» Required work: Filter the records below down to lines containing "install".
Records for the exercise Block Start
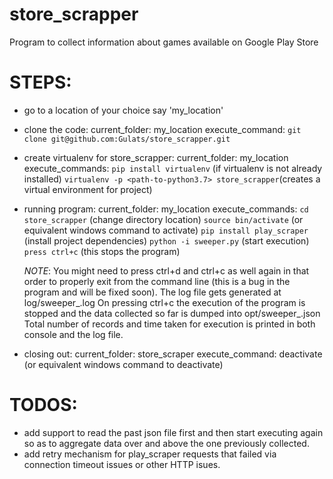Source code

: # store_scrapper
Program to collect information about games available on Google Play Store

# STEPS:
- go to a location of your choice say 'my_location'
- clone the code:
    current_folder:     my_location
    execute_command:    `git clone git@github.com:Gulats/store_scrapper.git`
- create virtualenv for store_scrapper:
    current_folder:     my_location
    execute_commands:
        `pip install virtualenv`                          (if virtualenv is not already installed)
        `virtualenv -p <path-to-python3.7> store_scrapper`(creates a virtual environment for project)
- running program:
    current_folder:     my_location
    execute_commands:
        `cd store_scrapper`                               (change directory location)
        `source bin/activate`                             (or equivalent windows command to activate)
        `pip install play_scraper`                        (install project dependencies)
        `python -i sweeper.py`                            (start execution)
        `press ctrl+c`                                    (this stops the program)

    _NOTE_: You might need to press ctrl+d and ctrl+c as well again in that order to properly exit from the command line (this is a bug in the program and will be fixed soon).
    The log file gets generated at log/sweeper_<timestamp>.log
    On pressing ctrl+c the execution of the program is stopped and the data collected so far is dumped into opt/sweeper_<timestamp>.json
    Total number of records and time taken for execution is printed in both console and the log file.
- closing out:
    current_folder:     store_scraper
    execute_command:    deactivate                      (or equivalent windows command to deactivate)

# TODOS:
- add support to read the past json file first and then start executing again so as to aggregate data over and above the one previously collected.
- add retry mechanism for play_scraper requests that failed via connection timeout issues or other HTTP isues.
Records for the exercise Block End
Records for the exercise Block Start
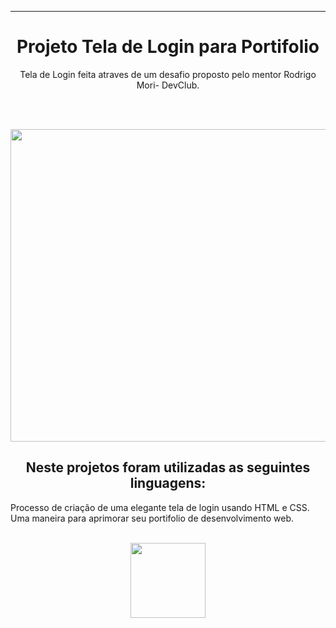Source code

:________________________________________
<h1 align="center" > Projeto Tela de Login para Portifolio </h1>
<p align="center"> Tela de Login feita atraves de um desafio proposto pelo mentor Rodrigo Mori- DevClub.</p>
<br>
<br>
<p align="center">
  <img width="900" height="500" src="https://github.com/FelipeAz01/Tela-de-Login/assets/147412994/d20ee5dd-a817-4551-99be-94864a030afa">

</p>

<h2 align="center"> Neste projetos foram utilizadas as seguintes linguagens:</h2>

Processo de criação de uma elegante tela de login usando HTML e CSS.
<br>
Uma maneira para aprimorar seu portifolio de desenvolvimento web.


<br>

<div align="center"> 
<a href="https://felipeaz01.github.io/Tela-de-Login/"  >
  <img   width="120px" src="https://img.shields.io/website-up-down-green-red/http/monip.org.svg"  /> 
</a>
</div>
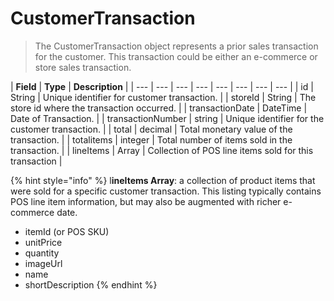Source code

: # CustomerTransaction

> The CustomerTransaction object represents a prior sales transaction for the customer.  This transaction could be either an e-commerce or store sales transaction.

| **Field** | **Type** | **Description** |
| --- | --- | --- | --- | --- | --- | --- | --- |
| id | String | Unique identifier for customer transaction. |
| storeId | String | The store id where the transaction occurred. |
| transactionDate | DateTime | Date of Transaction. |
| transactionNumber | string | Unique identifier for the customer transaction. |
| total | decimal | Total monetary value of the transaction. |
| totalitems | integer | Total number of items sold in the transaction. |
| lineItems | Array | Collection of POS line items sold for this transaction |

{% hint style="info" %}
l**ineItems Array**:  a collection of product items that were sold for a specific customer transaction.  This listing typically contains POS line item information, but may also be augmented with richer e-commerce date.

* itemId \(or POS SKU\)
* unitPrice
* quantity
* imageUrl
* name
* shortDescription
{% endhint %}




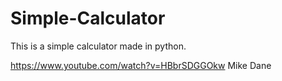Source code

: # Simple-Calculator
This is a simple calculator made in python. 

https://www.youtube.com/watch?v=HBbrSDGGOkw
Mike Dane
Records for the exercise Block End
Records for the exercise Block Start
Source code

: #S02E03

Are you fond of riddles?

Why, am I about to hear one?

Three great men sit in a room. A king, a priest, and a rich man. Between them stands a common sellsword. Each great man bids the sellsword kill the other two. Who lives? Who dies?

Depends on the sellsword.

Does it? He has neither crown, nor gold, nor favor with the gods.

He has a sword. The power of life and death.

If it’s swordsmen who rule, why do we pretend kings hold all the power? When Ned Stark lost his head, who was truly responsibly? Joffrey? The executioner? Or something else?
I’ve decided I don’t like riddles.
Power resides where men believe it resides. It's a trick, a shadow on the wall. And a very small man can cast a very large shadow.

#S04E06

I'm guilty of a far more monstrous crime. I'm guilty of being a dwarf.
Records for the exercise Block End
» Answer box:
        `pip install virtualenv`                          (if virtualenv is not already installed)
        `pip install play_scraper`                        (install project dependencies)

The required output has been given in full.